Not necessarily. “In fact, it may make sense for today’s retirees to keep as much as 60% of their investment assets in equities, especially in their first decade of retirement,” says Rob Williams, vice president of income planning at the Schwab Center for Financial Research.

The rationale behind such a stock-heavy portfolio has to do with life expectancy. Those who stop working at age 65, for example, may need to stretch their savings for 20 years or more,1 and stocks can help offset the risk of outliving your savings.

Consider two simulations run by analysts at the Schwab Center for Financial Research. In the first, they took a hypothetical portfolio of $1 million made up of 60% equities and 40% cash and fixed income and withdrew 5.9% annually for 20 years. In three-quarters of the 1,000 trials, the portfolio’s balance after 20 years was greater than $0—meaning the portfolio had a 75% chance of lasting 20 years.2

In the second simulation, the $1 million hypothetical portfolio was made up of 20% equities and 80% cash and fixed income. In this scenario, analysts could withdraw only 5.4% if they were to maintain a 75% chance of the portfolio lasting 20 years.

In other words, the math favors the bold—albeit with greater risk and a wider range of possible outcomes.

“While it’s true that, on average, you can do better with a more-aggressive portfolio, you could also run out of funds sooner due to increased volatility,” Rob observes.

That’s one reason it can be wise to maintain a near-term reserve of two to four years’ worth of living expenses—thereby lessening the likelihood you’ll need to liquidate equities during a downturn. 

1“When to Start Receiving Retirement Benefits,”
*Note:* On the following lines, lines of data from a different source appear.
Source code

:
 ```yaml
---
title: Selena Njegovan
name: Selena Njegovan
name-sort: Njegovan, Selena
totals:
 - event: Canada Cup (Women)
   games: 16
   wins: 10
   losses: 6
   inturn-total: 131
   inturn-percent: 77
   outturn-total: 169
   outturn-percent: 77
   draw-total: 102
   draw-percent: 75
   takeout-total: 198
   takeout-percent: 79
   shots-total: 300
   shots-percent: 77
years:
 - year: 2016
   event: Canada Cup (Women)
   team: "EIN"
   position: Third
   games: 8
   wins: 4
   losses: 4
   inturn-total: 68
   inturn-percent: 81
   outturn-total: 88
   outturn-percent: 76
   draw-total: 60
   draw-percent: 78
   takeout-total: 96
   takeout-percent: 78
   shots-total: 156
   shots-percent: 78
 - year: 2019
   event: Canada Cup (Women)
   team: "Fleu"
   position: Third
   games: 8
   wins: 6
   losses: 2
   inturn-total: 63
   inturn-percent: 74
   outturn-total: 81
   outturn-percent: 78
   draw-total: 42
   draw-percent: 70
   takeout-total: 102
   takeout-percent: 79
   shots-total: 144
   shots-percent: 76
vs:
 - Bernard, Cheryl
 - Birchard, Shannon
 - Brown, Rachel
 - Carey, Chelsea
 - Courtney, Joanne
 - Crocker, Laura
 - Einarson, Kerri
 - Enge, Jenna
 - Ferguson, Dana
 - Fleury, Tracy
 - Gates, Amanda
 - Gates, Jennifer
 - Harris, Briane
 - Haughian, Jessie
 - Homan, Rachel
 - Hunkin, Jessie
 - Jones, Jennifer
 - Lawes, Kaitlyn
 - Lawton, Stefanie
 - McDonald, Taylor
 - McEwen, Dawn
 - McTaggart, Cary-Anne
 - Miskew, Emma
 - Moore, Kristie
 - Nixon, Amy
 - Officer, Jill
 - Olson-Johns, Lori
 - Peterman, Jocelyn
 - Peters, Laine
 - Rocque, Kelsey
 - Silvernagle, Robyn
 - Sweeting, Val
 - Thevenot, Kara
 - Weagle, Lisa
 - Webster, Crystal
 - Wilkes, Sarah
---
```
2As of 03/12/2018. Sustainable withdrawal rates are calculated using Monte Carlo analysis. The asset allocation is assumed to be constant for the designated time period. Withdrawals increase by a constant 2.20% rate of inflation. Returns and withdrawals do not consider the effect of taxes. Portfolio-level nominal returns and standard deviations are 6.03% and 8.85%, respectively, for the portfolio with 60% equities and 40% cash/fixed income and 3.69% and 3.24%, respectively, for the portfolio with 20% equities and 80% cash/fixed income. For illustrative purposes only. Results may vary with each use and over time.